# How to apply NXT/#21



## Brazo (Oct 27, 2005)

NXT has been around for a few years now whereas #21 is a fairly recent product. I first used NXT on my metallic blue clio cup and was amazed at the results especially compared side by side with #16 it was deeper, glossier, richer. I was immediatly a convert and bought 4 bottles lol!

I used it on my cup (garage queen) and had no problems with durability. I started to use it on my black corrola daily driver (30k miles a year) and I found myself reapplying it each week as durability was quite poor. For me that was the end of NXT and I went off in search of more durable products and tried the Klasse twins with great results and then afterwards a whole host of different sealants ending with Meguiars #21 :lol:

This I suppose could be called the pro version of NXT. The looks are very similer indeed (The older guys on here may disagree but may have forgotton how good NXT is - revisit required lol!) The way you apply it etc is very similer but in terms of durability #21 blows NXT away imo! Saying that if I had to detail a metalic blue tommorow I would be reaching for the NXT :lol:

Both are classed as synthetic polmer sealants and can be applied as a last stage product (LSP) or before a caranuba wax. However a caranuba wax is not needed but may improve looks. Both products have light cleaners in them but for best results A1 paint preparation is required.

*Preparation*

Wash/clay/polish(glaze)/#21 and then a wax is optional. NB sealanats should not be applied over glazes as they need a non oily surface to bond to, however the meguiars products work well together as a system so no problems here.

*Application*

By machine using a porter cable or meguiars cordless buffer and a soft finishing pad apply the NXT/#21 very thinly all over the car. Thin is the key here! Allow the product to dry/cure for at least 30 minutes if not an hour. Tip in colder weather this may take even longer. The thicker your layer the longer it takes as well. If the paint is warm from the sunshine the curing process will be dramatically reduced. Try removing it after 2 mins with a soft cloth. If it comes off easily its ready.
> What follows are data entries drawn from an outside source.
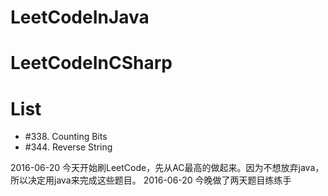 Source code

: # LeetCodeInJava
# LeetCodeInCSharp

# List
+ #338. Counting Bits
+ #344. Reverse String


2016-06-20
今天开始刷LeetCode，先从AC最高的做起来。因为不想放弃java，所以决定用java来完成这些题目。
2016-06-20 今晚做了两天题目练练手
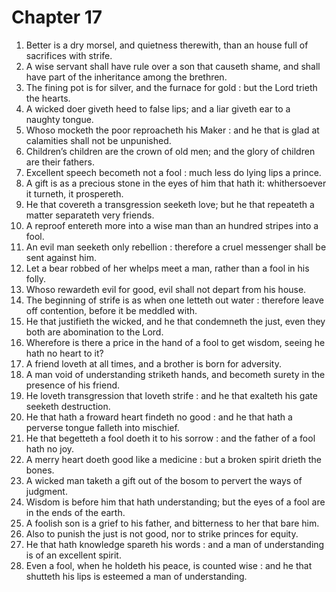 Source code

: # Chapter 17

1. Better is a dry morsel, and quietness therewith, than an house full of sacrifices with strife.
2. A wise servant shall have rule over a son that causeth shame, and shall have part of the inheritance among the brethren.
3. The fining pot is for silver, and the furnace for gold : but the Lord trieth the hearts.
4. A wicked doer giveth heed to false lips; and a liar giveth ear to a naughty tongue.
5. Whoso mocketh the poor reproacheth his Maker : and he that is glad at calamities shall not be unpunished.
6. Children’s children are the crown of old men; and the glory of children are their fathers.
7. Excellent speech becometh not a fool : much less do lying lips a prince.
8. A gift is as a precious stone in the eyes of him that hath it: whithersoever it turneth, it prospereth.
9. He that covereth a transgression seeketh love; but he that repeateth a matter separateth very friends.
10. A reproof entereth more into a wise man than an hundred stripes into a fool.
11. An evil man seeketh only rebellion : therefore a cruel messenger shall be sent against him.
12. Let a bear robbed of her whelps meet a man, rather than a fool in his folly.
13. Whoso rewardeth evil for good, evil shall not depart from his house.
14. The beginning of strife is as when one letteth out water : therefore leave off contention, before it be meddled with.
15. He that justifieth the wicked, and he that condemneth the just, even they both are abomination to the Lord.
16. Wherefore is there a price in the hand of a fool to get wisdom, seeing he hath no heart to it?
17. A friend loveth at all times, and a brother is born for adversity.
18. A man void of understanding striketh hands, and becometh surety in the presence of his friend.
19. He loveth transgression that loveth strife : and he that exalteth his gate seeketh destruction.
20. He that hath a froward heart findeth no good : and he that hath a perverse tongue falleth into mischief.
21. He that begetteth a fool doeth it to his sorrow : and the father of a fool hath no joy.
22. A merry heart doeth good like a medicine : but a broken spirit drieth the bones.
23. A wicked man taketh a gift out of the bosom to pervert the ways of judgment.
24. Wisdom is before him that hath understanding; but the eyes of a fool are in the ends of the earth.
25. A foolish son is a grief to his father, and bitterness to her that bare him.
26. Also to punish the just is not good, nor to strike princes for equity.
27. He that hath knowledge spareth his words : and a man of understanding is of an excellent spirit.
28. Even a fool, when he holdeth his peace, is counted wise : and he that shutteth his lips is esteemed a man of understanding.

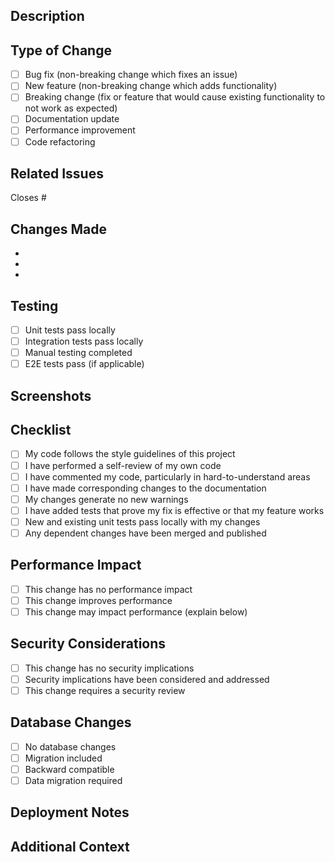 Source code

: ## Description
<!-- Provide a brief description of the changes in this PR -->

## Type of Change
<!-- Mark the relevant option with an "x" -->
- [ ] Bug fix (non-breaking change which fixes an issue)
- [ ] New feature (non-breaking change which adds functionality)
- [ ] Breaking change (fix or feature that would cause existing functionality to not work as expected)
- [ ] Documentation update
- [ ] Performance improvement
- [ ] Code refactoring

## Related Issues
<!-- Link any related issues here -->
Closes #

## Changes Made
<!-- List the specific changes made in this PR -->
- 
- 
- 

## Testing
<!-- Describe the tests you ran to verify your changes -->
- [ ] Unit tests pass locally
- [ ] Integration tests pass locally
- [ ] Manual testing completed
- [ ] E2E tests pass (if applicable)

## Screenshots
<!-- If applicable, add screenshots to help explain your changes -->

## Checklist
- [ ] My code follows the style guidelines of this project
- [ ] I have performed a self-review of my own code
- [ ] I have commented my code, particularly in hard-to-understand areas
- [ ] I have made corresponding changes to the documentation
- [ ] My changes generate no new warnings
- [ ] I have added tests that prove my fix is effective or that my feature works
- [ ] New and existing unit tests pass locally with my changes
- [ ] Any dependent changes have been merged and published

## Performance Impact
<!-- Describe any performance implications of your changes -->
- [ ] This change has no performance impact
- [ ] This change improves performance
- [ ] This change may impact performance (explain below)

## Security Considerations
<!-- Have you considered security implications? -->
- [ ] This change has no security implications
- [ ] Security implications have been considered and addressed
- [ ] This change requires a security review

## Database Changes
<!-- If your changes affect the database -->
- [ ] No database changes
- [ ] Migration included
- [ ] Backward compatible
- [ ] Data migration required

## Deployment Notes
<!-- Any special considerations for deployment? -->

## Additional Context
<!-- Add any other context about the PR here --> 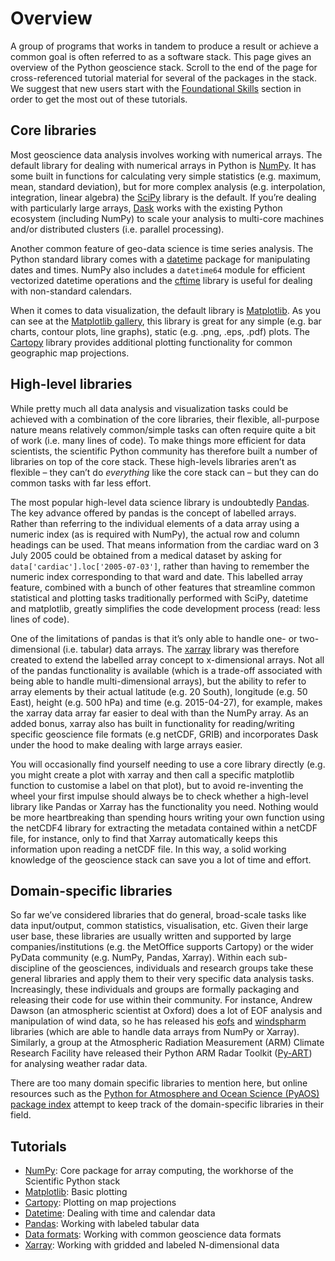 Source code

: # Overview

A group of programs that works in tandem to produce a result or achieve a common goal is often referred to as a software stack.
This page gives an overview of the Python geoscience stack.
Scroll to the end of the page for cross-referenced tutorial material for several of the packages in the stack.
We suggest that new users start with the [Foundational Skills](../foundations/overview) section in order to get the most out of these tutorials.

## Core libraries

Most geoscience data analysis involves working with numerical arrays.
The default library for dealing with numerical arrays in Python is [NumPy](http://www.numpy.org/).
It has some built in functions for calculating very simple statistics
(e.g. maximum, mean, standard deviation),
but for more complex analysis
(e.g. interpolation, integration, linear algebra)
the [SciPy](https://scipy.org) library is the default.
If you’re dealing with particularly large arrays,
[Dask](https://dask.org/) works with the existing Python ecosystem
(including NumPy) to scale your analysis
to multi-core machines and/or distributed clusters (i.e. parallel processing).

Another common feature of geo-data science is time series analysis.
The Python standard library comes with a [datetime](https://docs.python.org/3/library/datetime.html)
package for manipulating dates and times.
NumPy also includes a `datetime64` module for efficient vectorized datetime operations
and the [cftime](https://unidata.github.io/cftime/) library
is useful for dealing with non-standard calendars.

When it comes to data visualization,
the default library is [Matplotlib](https://matplotlib.org/).
As you can see at the [Matplotlib gallery](https://matplotlib.org/stable/gallery/index.html),
this library is great for any simple (e.g. bar charts, contour plots, line graphs),
static (e.g. .png, .eps, .pdf) plots.
The [Cartopy](https://scitools.org.uk/cartopy/docs/latest/) library
provides additional plotting functionality for common geographic map projections.

## High-level libraries

While pretty much all data analysis and visualization tasks
could be achieved with a combination of the core libraries,
their flexible, all-purpose nature means relatively common/simple tasks
can often require quite a bit of work (i.e. many lines of code).
To make things more efficient for data scientists,
the scientific Python community has therefore built a number of libraries on top of the core stack.
These high-levels libraries aren’t as flexible
– they can’t do _everything_ like the core stack can –
but they can do common tasks with far less effort.

The most popular high-level data science library is undoubtedly [Pandas](http://pandas.pydata.org/).
The key advance offered by pandas is the concept of labelled arrays.
Rather than referring to the individual elements of a data array using a numeric index
(as is required with NumPy),
the actual row and column headings can be used.
That means information from the cardiac ward on 3 July 2005
could be obtained from a medical dataset by asking for `data['cardiac'].loc['2005-07-03']`,
rather than having to remember the numeric index corresponding to that ward and date.
This labelled array feature,
combined with a bunch of other features that streamline common statistical and plotting tasks
traditionally performed with SciPy, datetime and matplotlib,
greatly simplifies the code development process (read: less lines of code).

One of the limitations of pandas
is that it’s only able to handle one- or two-dimensional (i.e. tabular) data arrays.
The [xarray](http://xarray.pydata.org/) library was therefore created
to extend the labelled array concept to x-dimensional arrays.
Not all of the pandas functionality is available
(which is a trade-off associated with being able to handle multi-dimensional arrays),
but the ability to refer to array elements by their actual latitude (e.g. 20 South),
longitude (e.g. 50 East), height (e.g. 500 hPa) and time (e.g. 2015-04-27), for example,
makes the xarray data array far easier to deal with than the NumPy array.
As an added bonus,
xarray also has built in functionality for reading/writing specific geoscience file formats
(e.g netCDF, GRIB)
and incorporates Dask under the hood to make dealing with large arrays easier.

You will occasionally find yourself needing to use a core library directly
(e.g. you might create a plot with xarray and then call a specific matplotlib
function to customise a label on that plot),
but to avoid re-inventing the wheel your first impulse should always be
to check whether a high-level library like Pandas or Xarray has the functionality you need.
Nothing would be more heartbreaking than spending hours writing your own function
using the netCDF4 library for extracting the metadata contained within a netCDF file,
for instance,
only to find that Xarray automatically keeps this information upon reading a netCDF file.
In this way, a solid working knowledge of the geoscience stack
can save you a lot of time and effort.

## Domain-specific libraries

So far we’ve considered libraries that do general,
broad-scale tasks like data input/output, common statistics, visualisation, etc.
Given their large user base,
these libraries are usually written and supported by large companies/institutions
(e.g. the MetOffice supports Cartopy)
or the wider PyData community (e.g. NumPy, Pandas, Xarray).
Within each sub-discipline of the geosciences,
individuals and research groups take these general libraries
and apply them to their very specific data analysis tasks.
Increasingly, these individuals and groups
are formally packaging and releasing their code for use within their community.
For instance, Andrew Dawson (an atmospheric scientist at Oxford)
does a lot of EOF analysis and manipulation of wind data,
so he has released his [eofs](https://ajdawson.github.io/eofs/latest/)
and [windspharm](https://ajdawson.github.io/windspharm/latest/) libraries
(which are able to handle data arrays from NumPy or Xarray).
Similarly, a group at the Atmospheric Radiation Measurement (ARM) Climate Research Facility
have released their Python ARM Radar Toolkit ([Py-ART](http://arm-doe.github.io/pyart/))
for analysing weather radar data.

There are too many domain specific libraries to mention here,
but online resources such as the
[Python for Atmosphere and Ocean Science (PyAOS) package index](https://pyaos.github.io/packages/)
attempt to keep track of the domain-specific libraries in their field.

## Tutorials

- [NumPy](numpy): Core package for array computing, the workhorse of the Scientific Python stack
- [Matplotlib](matplotlib): Basic plotting
- [Cartopy](cartopy): Plotting on map projections
- [Datetime](datetime): Dealing with time and calendar data
- [Pandas](pandas): Working with labeled tabular data
- [Data formats](data-formats): Working with common geoscience data formats
- [Xarray](xarray): Working with gridded and labeled N-dimensional data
After the relevant period of time has elapsed try removing the product from a panel with a soft cloth. If it comes off easily it is fine to continue if it doesn't come off easily allow it to cure for a little longer.

By hand? Follow exactly the same instructions as above but using a hand applicater and remember - thin is the key you should barely be able to see the product and any that you remove is waste. A bottle of NXT should last you a year not 2 goes :lol:

*Layering*

Many people on this forum feel that NXT looks better after two coats. Two thin coats are recomemnded over 1 as you are more likly to get an even coat. For the best of both worlds apply the first layer by machine and the second by hand to reduce the cleaning effect the product has. For maximum durability try and keep the car dry for 24 hours after application as the selant still needs to fully cure or set. It may even look better after this period!

NXT on metallic blue (lefty car by machine right car by hand)










#21 on yellow










Two coats of NXT on black


----------



## leeshez (Dec 26, 2005)

Thanks for that. I never let it cure i just put on and took striaght off


----------



## Erik Mejia (Jan 1, 2009)

NXT 2.0 and M21 2.0 are greatly improved over the previous versions, especially in the durability department.


----------



## -Kev- (Oct 30, 2007)

thread from the dead


----------



## rtjc (Apr 19, 2009)

Jeezo, thats a fair dig to find that


----------



## GlynRS2 (Jan 21, 2006)

I am a fan of NXT & #21. They look absolutely awesome on my wife's Golf 
Pics from a time when the sun shone:


----------



## The Beast (Sep 16, 2009)

I also like the NXT 2.0, but I have to agree, durability is not it's strong side. I'm currently trying to finish the bottle that I have and try something else which is more durable.


----------